Frame, latch, clock and other timing signals required for the
operation of the circuit of FIG. 8 are produced by timing control
circuit 110 and applied to signal electrode driving circuit 100,
scanning driving circuit 102 and compensation control circuit 108.
Compensation control circuit 108 produces compensation control
display/compensate switching signal D/C to perform the compensation
function during a predetermined compensating time during which the
selective voltage is not applied to any one of the plurality of
scanning electrodes.
Particular reference is now made to FIG. 9, wherein one embodiment
of signal electrode driving circuit (X-driving circuit) 100 of FIG.

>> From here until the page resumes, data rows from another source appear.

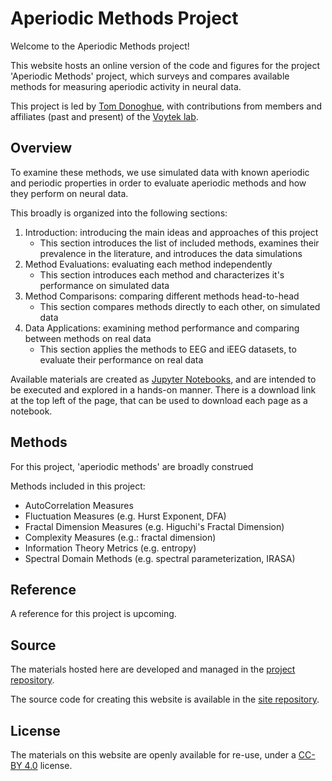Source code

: # Aperiodic Methods Project

Welcome to the Aperiodic Methods project!

This website hosts an online version of the code and figures for the project 'Aperiodic Methods' project, which
surveys and compares available methods for measuring aperiodic activity in neural data.

This project is led by
[Tom Donoghue](https://tomdonoghue.github.io/),
with contributions from members and affiliates (past and present) of the
[Voytek lab](https://voyteklab.com/).

## Overview

To examine these methods, we use simulated data with known aperiodic and periodic properties in order to evaluate aperiodic
methods and how they perform on neural data.

This broadly is organized into the following sections:
1. Introduction: introducing the main ideas and approaches of this project
    - This section introduces the list of included methods, examines their prevalence in the literature, and introduces the data simulations
2. Method Evaluations: evaluating each method independently
    - This section introduces each method and characterizes it's performance on simulated data
3. Method Comparisons: comparing different methods head-to-head
    - This section compares methods directly to each other, on simulated data
4. Data Applications: examining method performance and comparing between methods on real data
    - This section applies the methods to EEG and iEEG datasets, to evaluate their performance on real data

Available materials are created as [Jupyter Notebooks](https://jupyter.org), and are intended to be executed and explored in a hands-on manner.
There is a download link at the top left of the page, that can be used to download each page as a notebook.

## Methods

For this project, 'aperiodic methods' are broadly construed

Methods included in this project:
- AutoCorrelation Measures
- Fluctuation Measures (e.g. Hurst Exponent, DFA)
- Fractal Dimension Measures (e.g. Higuchi's Fractal Dimension)
- Complexity Measures (e.g.: fractal dimension)
- Information Theory Metrics (e.g. entropy)
- Spectral Domain Methods (e.g. spectral parameterization, IRASA)

## Reference

A reference for this project is upcoming.

## Source

The materials hosted here are developed and managed in the
[project repository](https://github.com/AperiodicMethods/AperiodicMethods).

The source code for creating this website is available in the
[site repository](https://github.com/AperiodicMethods/Site).

## License

The materials on this website are openly available for re-use, under a
[CC-BY 4.0](https://creativecommons.org/licenses/by/4.0/)
license.
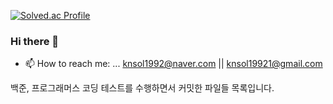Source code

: [![Solved.ac Profile](http://mazassumnida.wtf/api/v2/generate_badge?boj=knsol1992)](https://solved.ac/knsol1992/)
### Hi there 👋

- 📫 How to reach me: ... knsol1992@naver.com || knsol19921@gmail.com

백준, 프로그래머스 코딩 테스트를 수행하면서 커밋한 파일들 목록입니다.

8 is depicted. Shift registers S1-1 to S1-6 receive the signal
input at the D terminal input thereof at the trailing edge or clock
signal XSCL. The input data applied to shift register S1 is shifted
from shift register S1-1 to S1-2, S1-2 to S1-3, S1-3 to S1-4, S1-4
to S1-5, and S1-5 to S1-6 by the trailing edge of clock signal
XSCL. The first group of latch circuits L1-1 to L1-6 each receive
the data output from the Q terminal of the corresponding one of
shift registers S1-1 to S1-6 at the trailing edge of latch signal
LP (after the data for all of the display elements 7 along one of
scanning electrodes Y1-Y6 is loaded in shift registers S1-1 through
S1-6). Exclusive OR circuits EX-1 to EX-6 each compares the output
from the shift registers S1-1 to S1-6 and the output from the Q
terminal of the corresponding one of latch circuits L1-1 to L1-6.
Exclusive OR circuit Exn outputs a "1" when the output data of
shift register S1-n does not correspond to the output data of latch
circuit L1-n (for n equals 1 through 6). Alternatively, when shift
register S1-n and latch circuit L1-n output the same signal to
exclusive OR circuit EX-n, a "0" is output by the exclusive OR
circuit. The second group of latch circuits L2-1 to L2-6 have a
preset function and receive the output data from exclusive OR
circuits EX-1 to EX-6 at the leading edge of latch signal LP
(before the data for the next scanning electrode is input into
first latch circuit L1-1 through L1-6). The display/compensate
switching signal (hereinafter referred to as signal D/C) is input
into the preset terminals of second latch circuits L2-1 through
L2-6 so that the second latch circuits all unconditionally output
"1" when the signal D/C is "0".
Counter circuits CNT-1 to CNT-6 have an enable function (E) and an
up/down selecting function (U/D). Latch circuits L2-1 to L2-6 are
connected to the enable E and signal D/C is input into the up/down
selecting function U/D of the counter circuits. When a "1" is input
into both the enable E and the up/down selecting function U/D, the
counter circuit acts as an incremental counter and adds +1 at the
leading edge of signal LP. Further, when "1" is input into enable E
and "0" is input into up/down select function U/D, the counter
circuit acts as a decremental counter and adds -1 at the trailing
edge of latch signal LP until the counter circuit counts to 0.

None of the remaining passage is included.